I ask whether the sound designers and implementers regularly check their work on the sorts of small computer speakers that most gamers still play on. “Yes, that’s very important to us,” Fox replies. “We listen to it coming out of our TV speakers, too. We also get a lot of feedback from team members because during the last weeks of the game [production], a lot of people are getting locked out from making changes to the level design and visuals, so those guys are sitting playing through the game, wearing headphones or listening over TV speakers. It’s a real team effort.”

The last weeks of game production are invariably long and intense as the final visual elements come in and the audio team makes its last adjustments to match the changes. It requires tremendous cooperation between departments and strong guiding hands to keep the work moving forward coherently and in a timely fashion. Semel says, “We know we’re going to have a [work] spike at the end — it’s the way games go. We would love to have a month at the end to finesse things after they’re locked down, but at this point that’s still a dream. Game development is always to some degree organic because you plan for things, you have your milestones, but you also have to be flexible and open to trying things along the way because finding the fun is a big factor in making games. You do whatever you can to make a game that people will enjoy playing.

“We’re preaching to the choir here, I guess, but obviously we all believe that sound is a big part of the [game-playing] experience. Sound adds so much to the visceral feeling you get playing a game. And, of course, game scores [in game magazine reviews] now often grade for sound, as well as graphics and game-play, and those scores do affect sales, so sound is important on that level, too.”

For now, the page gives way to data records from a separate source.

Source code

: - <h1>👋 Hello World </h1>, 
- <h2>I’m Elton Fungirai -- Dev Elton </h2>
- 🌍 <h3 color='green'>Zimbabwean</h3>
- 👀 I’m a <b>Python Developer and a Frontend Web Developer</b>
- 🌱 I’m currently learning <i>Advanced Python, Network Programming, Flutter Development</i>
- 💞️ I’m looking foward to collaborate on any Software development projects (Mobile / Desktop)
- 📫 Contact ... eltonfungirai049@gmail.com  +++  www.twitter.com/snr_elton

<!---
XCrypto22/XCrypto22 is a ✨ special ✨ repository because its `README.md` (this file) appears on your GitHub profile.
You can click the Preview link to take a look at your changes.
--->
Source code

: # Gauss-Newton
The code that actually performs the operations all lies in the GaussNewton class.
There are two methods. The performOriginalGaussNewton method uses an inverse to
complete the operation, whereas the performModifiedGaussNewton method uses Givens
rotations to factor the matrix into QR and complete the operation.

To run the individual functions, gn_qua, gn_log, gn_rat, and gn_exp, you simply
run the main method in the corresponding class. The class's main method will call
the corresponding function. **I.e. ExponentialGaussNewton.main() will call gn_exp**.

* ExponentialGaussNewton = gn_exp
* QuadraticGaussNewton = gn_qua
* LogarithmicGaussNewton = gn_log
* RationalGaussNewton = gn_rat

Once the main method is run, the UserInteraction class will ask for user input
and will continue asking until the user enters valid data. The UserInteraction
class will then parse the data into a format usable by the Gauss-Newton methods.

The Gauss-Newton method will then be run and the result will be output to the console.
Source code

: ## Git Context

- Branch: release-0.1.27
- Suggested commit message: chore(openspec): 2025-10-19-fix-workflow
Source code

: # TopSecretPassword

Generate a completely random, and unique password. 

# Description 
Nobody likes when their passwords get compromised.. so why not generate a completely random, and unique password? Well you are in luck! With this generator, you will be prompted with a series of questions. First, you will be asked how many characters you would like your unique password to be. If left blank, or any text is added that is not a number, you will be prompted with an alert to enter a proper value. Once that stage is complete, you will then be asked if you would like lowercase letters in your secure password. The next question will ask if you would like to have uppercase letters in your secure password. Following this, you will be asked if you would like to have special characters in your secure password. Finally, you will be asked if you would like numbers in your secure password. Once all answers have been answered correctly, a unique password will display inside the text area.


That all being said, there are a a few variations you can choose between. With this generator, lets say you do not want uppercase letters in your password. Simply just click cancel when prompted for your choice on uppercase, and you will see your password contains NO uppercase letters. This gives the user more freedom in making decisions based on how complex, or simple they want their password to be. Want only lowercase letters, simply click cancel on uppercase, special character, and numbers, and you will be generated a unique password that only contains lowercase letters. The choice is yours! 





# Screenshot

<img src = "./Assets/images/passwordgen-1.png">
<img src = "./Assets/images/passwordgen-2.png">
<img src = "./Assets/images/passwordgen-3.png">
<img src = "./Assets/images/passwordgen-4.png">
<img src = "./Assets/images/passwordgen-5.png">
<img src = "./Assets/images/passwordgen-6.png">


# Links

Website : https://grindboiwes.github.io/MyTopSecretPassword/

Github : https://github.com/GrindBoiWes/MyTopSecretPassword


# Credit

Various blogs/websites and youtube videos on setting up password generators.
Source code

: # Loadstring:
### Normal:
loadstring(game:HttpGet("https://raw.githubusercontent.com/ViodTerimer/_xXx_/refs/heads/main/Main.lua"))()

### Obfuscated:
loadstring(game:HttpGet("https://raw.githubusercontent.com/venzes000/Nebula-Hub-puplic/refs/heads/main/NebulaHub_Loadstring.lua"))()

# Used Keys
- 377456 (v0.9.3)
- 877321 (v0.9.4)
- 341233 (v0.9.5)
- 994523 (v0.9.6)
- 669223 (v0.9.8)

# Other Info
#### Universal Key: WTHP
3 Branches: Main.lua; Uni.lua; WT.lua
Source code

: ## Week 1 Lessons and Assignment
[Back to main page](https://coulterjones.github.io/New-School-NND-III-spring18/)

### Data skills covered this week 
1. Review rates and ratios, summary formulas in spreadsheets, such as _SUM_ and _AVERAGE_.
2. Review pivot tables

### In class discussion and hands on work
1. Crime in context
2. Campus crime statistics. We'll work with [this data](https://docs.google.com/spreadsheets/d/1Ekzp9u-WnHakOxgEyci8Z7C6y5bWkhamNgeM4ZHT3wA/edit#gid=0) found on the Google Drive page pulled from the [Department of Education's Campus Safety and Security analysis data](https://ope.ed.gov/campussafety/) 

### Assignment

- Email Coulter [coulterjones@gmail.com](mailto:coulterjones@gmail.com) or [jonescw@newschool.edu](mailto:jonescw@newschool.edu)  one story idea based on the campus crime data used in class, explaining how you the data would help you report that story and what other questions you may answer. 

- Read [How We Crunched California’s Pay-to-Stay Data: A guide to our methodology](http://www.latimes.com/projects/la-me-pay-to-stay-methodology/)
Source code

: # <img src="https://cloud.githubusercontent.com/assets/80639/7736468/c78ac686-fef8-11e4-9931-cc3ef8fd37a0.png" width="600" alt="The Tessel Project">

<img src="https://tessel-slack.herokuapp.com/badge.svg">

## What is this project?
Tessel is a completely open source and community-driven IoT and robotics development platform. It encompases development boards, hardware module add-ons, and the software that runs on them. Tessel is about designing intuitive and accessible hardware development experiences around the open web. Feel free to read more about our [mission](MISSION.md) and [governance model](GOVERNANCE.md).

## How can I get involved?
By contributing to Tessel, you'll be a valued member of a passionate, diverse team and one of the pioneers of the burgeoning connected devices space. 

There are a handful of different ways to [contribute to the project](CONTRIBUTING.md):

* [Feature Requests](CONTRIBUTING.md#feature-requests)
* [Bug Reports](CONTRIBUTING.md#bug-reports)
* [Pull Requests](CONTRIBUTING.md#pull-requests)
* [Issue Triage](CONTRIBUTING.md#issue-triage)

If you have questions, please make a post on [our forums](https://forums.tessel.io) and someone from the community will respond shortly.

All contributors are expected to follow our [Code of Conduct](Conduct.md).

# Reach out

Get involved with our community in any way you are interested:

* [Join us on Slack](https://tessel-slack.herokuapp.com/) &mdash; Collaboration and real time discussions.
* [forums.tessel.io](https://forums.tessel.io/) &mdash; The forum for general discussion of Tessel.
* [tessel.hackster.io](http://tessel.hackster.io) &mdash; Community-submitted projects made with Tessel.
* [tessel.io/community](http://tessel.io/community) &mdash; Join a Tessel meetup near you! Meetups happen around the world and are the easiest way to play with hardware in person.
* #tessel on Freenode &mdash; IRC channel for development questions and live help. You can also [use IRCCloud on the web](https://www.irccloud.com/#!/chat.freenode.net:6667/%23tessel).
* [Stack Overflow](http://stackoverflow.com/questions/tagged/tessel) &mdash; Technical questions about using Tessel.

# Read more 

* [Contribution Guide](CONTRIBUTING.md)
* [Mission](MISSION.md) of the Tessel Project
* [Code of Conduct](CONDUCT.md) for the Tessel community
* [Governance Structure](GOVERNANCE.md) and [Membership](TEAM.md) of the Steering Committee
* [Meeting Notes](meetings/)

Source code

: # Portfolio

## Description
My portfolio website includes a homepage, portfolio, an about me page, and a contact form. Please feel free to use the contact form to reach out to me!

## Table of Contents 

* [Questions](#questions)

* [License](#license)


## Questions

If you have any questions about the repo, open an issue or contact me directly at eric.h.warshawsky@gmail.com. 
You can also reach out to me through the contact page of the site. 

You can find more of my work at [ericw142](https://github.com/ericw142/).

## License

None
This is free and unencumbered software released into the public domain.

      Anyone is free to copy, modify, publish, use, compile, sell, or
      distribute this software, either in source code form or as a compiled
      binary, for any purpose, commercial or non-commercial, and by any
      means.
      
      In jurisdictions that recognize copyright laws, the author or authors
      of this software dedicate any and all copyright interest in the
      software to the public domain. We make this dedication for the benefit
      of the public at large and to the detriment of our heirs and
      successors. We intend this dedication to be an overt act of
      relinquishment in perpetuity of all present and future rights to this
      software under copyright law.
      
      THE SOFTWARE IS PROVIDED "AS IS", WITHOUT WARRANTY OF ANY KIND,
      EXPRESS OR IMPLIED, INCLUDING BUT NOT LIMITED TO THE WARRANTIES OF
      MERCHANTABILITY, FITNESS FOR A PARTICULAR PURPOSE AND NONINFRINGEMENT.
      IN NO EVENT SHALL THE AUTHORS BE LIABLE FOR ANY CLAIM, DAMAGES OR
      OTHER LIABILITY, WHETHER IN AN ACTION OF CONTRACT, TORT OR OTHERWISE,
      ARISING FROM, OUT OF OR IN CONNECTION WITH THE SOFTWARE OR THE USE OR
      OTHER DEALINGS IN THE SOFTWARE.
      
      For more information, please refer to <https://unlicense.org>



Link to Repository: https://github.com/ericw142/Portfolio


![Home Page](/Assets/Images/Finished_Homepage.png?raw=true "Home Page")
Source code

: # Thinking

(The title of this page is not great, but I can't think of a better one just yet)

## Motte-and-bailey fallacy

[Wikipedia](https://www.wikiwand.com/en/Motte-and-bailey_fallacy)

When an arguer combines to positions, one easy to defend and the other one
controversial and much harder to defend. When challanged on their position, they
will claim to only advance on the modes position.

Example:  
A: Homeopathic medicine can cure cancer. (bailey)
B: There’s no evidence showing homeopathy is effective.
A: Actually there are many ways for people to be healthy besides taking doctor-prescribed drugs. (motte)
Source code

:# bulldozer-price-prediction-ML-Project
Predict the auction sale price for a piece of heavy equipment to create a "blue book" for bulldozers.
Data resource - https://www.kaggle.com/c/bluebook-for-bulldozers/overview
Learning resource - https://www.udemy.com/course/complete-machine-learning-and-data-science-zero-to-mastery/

“As has been the case for years and years, when we really do our job well, it’s not usually noticed,” Paul Fox concludes. “When things sound as they should and as expected, our hard work isn’t obvious. So we like to do over-the-top interesting sound design when we have the opportunity — and there were a lot of places in this game where we could do that. Honestly, though, I think some people still don’t understand that there was nobody on set with a boom mic [laughs], that literally everything in that game went in there from scratch.”

Blair Jackson is the senior editor of Mix.